First, I have a workflow that extracts videos from a folder, and converts their fps to a target framerate of your choice (default 24 fps for Hunyuan). To do that, it takes the least common multiple "lcm" of the original and target fps (for example, for 30 and 24 it's 120), then it uses FILM to interpolate up to the lcm of the two numbers, and then it keeps only the frames it needs to go back down to the target fps. It's a bit overkill, but if you computer can handle it, it can save a bit of hassle.
I had to create a custom node for the math, here it is if the manager can't find it: https://github.com/EmilioPlumed/ComfyUI-Math.
Second, I have another workflow that captions the videos in a folder. I have it set up to use Joy Captioner alpha 2 to get a verbose description, and 2 wd14 taggers to get tags from different points. Each of the 3 captions have a slider to select from which portion of the video to extract the description or the tags. Then, it eliminates duplicate tags and puts the text together in a .txt file.
The workflows do require you to rename your files to be numbered consecutively.
Description
FAQ
Comments (9)
Great workflow.
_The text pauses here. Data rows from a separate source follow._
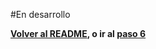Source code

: #En desarrollo

**[Volver al README](/README.md), o ir al [paso 6](/06_InstalacionAplicativos.md)**
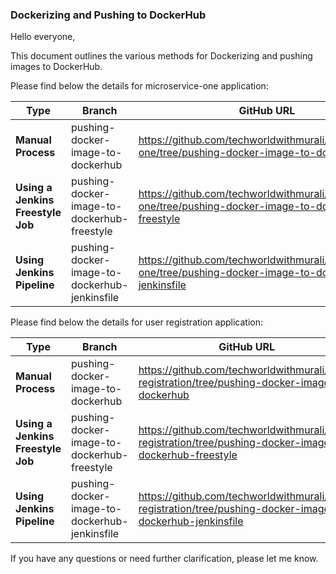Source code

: ### Dockerizing and Pushing to DockerHub

Hello everyone,

This document outlines the various methods for Dockerizing and pushing images to DockerHub.

Please find below the details for microservice-one application:

| Type                          | Branch                                | GitHub URL                       |
|-------------------------------|---------------------------------------|----------------------------------|
| **Manual Process**                | pushing-docker-image-to-dockerhub               | https://github.com/techworldwithmurali/microservice-one/tree/pushing-docker-image-to-dockerhub |
| **Using a Jenkins Freestyle Job** | pushing-docker-image-to-dockerhub-freestyle           | https://github.com/techworldwithmurali/microservice-one/tree/pushing-docker-image-to-dockerhub-freestyle |
| **Using Jenkins Pipeline**        | pushing-docker-image-to-dockerhub-jenkinsfile | https://github.com/techworldwithmurali/microservice-one/tree/pushing-docker-image-to-dockerhub-jenkinsfile |



Please find below the details for user registration application:

| Type                          | Branch                                | GitHub URL                       |
|-------------------------------|---------------------------------------|----------------------------------|
| **Manual Process**                | pushing-docker-image-to-dockerhub               | https://github.com/techworldwithmurali/user-registration/tree/pushing-docker-image-to-dockerhub |
| **Using a Jenkins Freestyle Job** | pushing-docker-image-to-dockerhub-freestyle           | https://github.com/techworldwithmurali/user-registration/tree/pushing-docker-image-to-dockerhub-freestyle |
| **Using Jenkins Pipeline**        | pushing-docker-image-to-dockerhub-jenkinsfile | https://github.com/techworldwithmurali/user-registration/tree/pushing-docker-image-to-dockerhub-jenkinsfile |




If you have any questions or need further clarification, please let me know.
I will try in mubusi tuner.
What's the lowest VRAM you've been able to run it with? currently using a 3090 with 24gb and wouldn't mind giving this a try if my system can run it.
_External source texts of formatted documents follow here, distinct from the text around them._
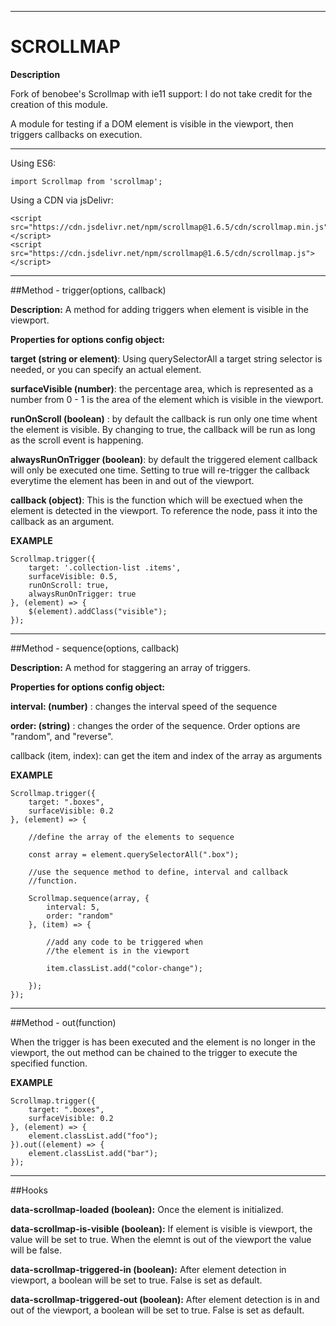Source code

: ********************************************
# SCROLLMAP

**Description**

Fork of benobee's Scrollmap with ie11 support:
I do not take credit for the creation of this module.

A module for testing if a DOM element is visible in the viewport, then triggers callbacks on execution.

********************************************

Using ES6:

	import Scrollmap from 'scrollmap';

Using a CDN via jsDelivr:

	<script src="https://cdn.jsdelivr.net/npm/scrollmap@1.6.5/cdn/scrollmap.min.js"></script>
	<script src="https://cdn.jsdelivr.net/npm/scrollmap@1.6.5/cdn/scrollmap.js"></script>

********************************************

##Method - trigger(options, callback)

**Description:**
 A method for adding triggers when element is visible in the viewport.

**Properties for options config object:**

**target (string or element)**:
Using querySelectorAll a target string selector is needed, or you can specify an actual element.

**surfaceVisible (number)**: the percentage area, which is represented as a number from 0 - 1 is the area of the
element which is visible in the viewport.

**runOnScroll (boolean)** : by default the callback is run only one time whent the element is visible. By changing to true, the callback will be run
as long as the scroll event is happening.

**alwaysRunOnTrigger (boolean)**: by default the triggered element callback will only be executed one time. Setting to true will re-trigger the callback everytime the element has been in and out of the viewport.

**callback (object)**:
This is the function which will be exectued when the element is detected in the viewport. To reference the node, pass it
into the callback as an argument.

**EXAMPLE**

	Scrollmap.trigger({
		target: '.collection-list .items',
		surfaceVisible: 0.5,
		runOnScroll: true,
		alwaysRunOnTrigger: true
	}, (element) => {
		$(element).addClass("visible");
	});

********************************************

##Method - sequence(options, callback)

**Description:**
 A method for staggering an array of triggers.

**Properties for options config object:**

**interval: (number)** :
changes the interval speed of the sequence

**order: (string)** :
changes the order of the sequence. Order options are "random", and "reverse".

callback (item, index):
can get the item and index of the array as arguments

**EXAMPLE**

	Scrollmap.trigger({
		target: ".boxes",
		surfaceVisible: 0.2
	}, (element) => {

		//define the array of the elements to sequence

		const array = element.querySelectorAll(".box");

		//use the sequence method to define, interval and callback
		//function.

		Scrollmap.sequence(array, {
			interval: 5,
			order: "random"
		}, (item) => {

			//add any code to be triggered when
			//the element is in the viewport

			item.classList.add("color-change");

		});
	});

********************************************

##Method - out(function)

When the trigger is has been executed and the element is no longer in the viewport, the out method
can be chained to the trigger to execute the specified function.

**EXAMPLE**

	Scrollmap.trigger({
		target: ".boxes",
		surfaceVisible: 0.2
	}, (element) => {
		element.classList.add("foo");
	}).out((element) => {
		element.classList.add("bar");
	});

********************************************

##Hooks

**data-scrollmap-loaded (boolean):**
Once the element is initialized.

**data-scrollmap-is-visible (boolean):**
If element is visible is viewport, the value will be set to true. When the elemnt is out of the viewport
the value will be false.

**data-scrollmap-triggered-in (boolean):**
After element detection in viewport, a boolean will be set to true. False is set as default.

**data-scrollmap-triggered-out (boolean):**
After element detection is in and out of the viewport, a boolean will be set to true. False is set as default.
I have a 4090 with 24 GB. The Joy caption model pretty much fills all the vram, but you should be fine. The interpolation workflow is light on the vram, but for longer videos with unusual fps (like 25) will end up taking a lot of system ram, I upgraded recently and 32 GB wasn't enough in those cases.
@bonetrousers thanks for the info. I currently have 64 gigs of system Ram so I will give this a shot
You need to install the "python-interpreter-node" from comfyui manager for this to work
Thanks, Comfy Manager didn't catch this.
From one lazy person to another, let me say THANK YOU!
This workflow works with only images or mixed one?
As it is currently set up, you'd have to separate your videos from your images and run them in different workflows.
I'll add an example workflow for captioning single images.